● Supplied entries:
□ □ □ □

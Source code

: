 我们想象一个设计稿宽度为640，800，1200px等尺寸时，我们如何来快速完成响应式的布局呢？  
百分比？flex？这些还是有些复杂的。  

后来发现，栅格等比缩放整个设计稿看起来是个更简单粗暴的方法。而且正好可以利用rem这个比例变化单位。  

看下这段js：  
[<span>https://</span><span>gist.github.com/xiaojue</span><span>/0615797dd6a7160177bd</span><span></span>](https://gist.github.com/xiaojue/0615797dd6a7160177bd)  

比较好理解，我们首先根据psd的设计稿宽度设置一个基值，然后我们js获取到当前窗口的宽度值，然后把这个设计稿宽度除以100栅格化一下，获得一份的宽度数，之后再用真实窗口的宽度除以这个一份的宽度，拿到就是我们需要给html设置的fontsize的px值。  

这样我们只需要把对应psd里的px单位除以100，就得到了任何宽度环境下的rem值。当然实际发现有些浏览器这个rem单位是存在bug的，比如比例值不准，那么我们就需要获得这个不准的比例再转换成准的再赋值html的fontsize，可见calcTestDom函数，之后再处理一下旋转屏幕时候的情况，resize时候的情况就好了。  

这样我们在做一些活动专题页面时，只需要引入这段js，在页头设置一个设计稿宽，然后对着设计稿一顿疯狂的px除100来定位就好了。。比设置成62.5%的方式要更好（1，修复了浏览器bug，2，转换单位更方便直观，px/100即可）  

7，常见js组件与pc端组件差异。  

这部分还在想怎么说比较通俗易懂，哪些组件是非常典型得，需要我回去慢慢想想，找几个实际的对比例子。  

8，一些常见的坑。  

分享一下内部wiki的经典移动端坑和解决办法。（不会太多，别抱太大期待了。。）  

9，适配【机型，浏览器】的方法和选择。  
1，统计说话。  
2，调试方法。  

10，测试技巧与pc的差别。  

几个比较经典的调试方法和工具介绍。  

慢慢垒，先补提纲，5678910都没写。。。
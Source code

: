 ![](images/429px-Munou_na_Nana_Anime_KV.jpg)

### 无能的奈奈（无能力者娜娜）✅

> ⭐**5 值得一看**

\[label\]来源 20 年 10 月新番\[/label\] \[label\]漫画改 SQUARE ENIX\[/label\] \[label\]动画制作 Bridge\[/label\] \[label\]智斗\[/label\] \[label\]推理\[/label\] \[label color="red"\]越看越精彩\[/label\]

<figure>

□ □ □ □

● What the task requires: From the line that contains "9，适配【机型，浏览器】的方法和选择。" down to the last line above, print each line exactly as it appears.

● Written solution:
9，适配【机型，浏览器】的方法和选择。  
1，统计说话。  
2，调试方法。  

10，测试技巧与pc的差别。  

几个比较经典的调试方法和工具介绍。  

慢慢垒，先补提纲，5678910都没写。。。
Source code

: ![](images/429px-Munou_na_Nana_Anime_KV.jpg)

### 无能的奈奈（无能力者娜娜）✅

> ⭐**5 值得一看**

\[label\]来源 20 年 10 月新番\[/label\] \[label\]漫画改 SQUARE ENIX\[/label\] \[label\]动画制作 Bridge\[/label\] \[label\]智斗\[/label\] \[label\]推理\[/label\] \[label color="red"\]越看越精彩\[/label\]

<figure>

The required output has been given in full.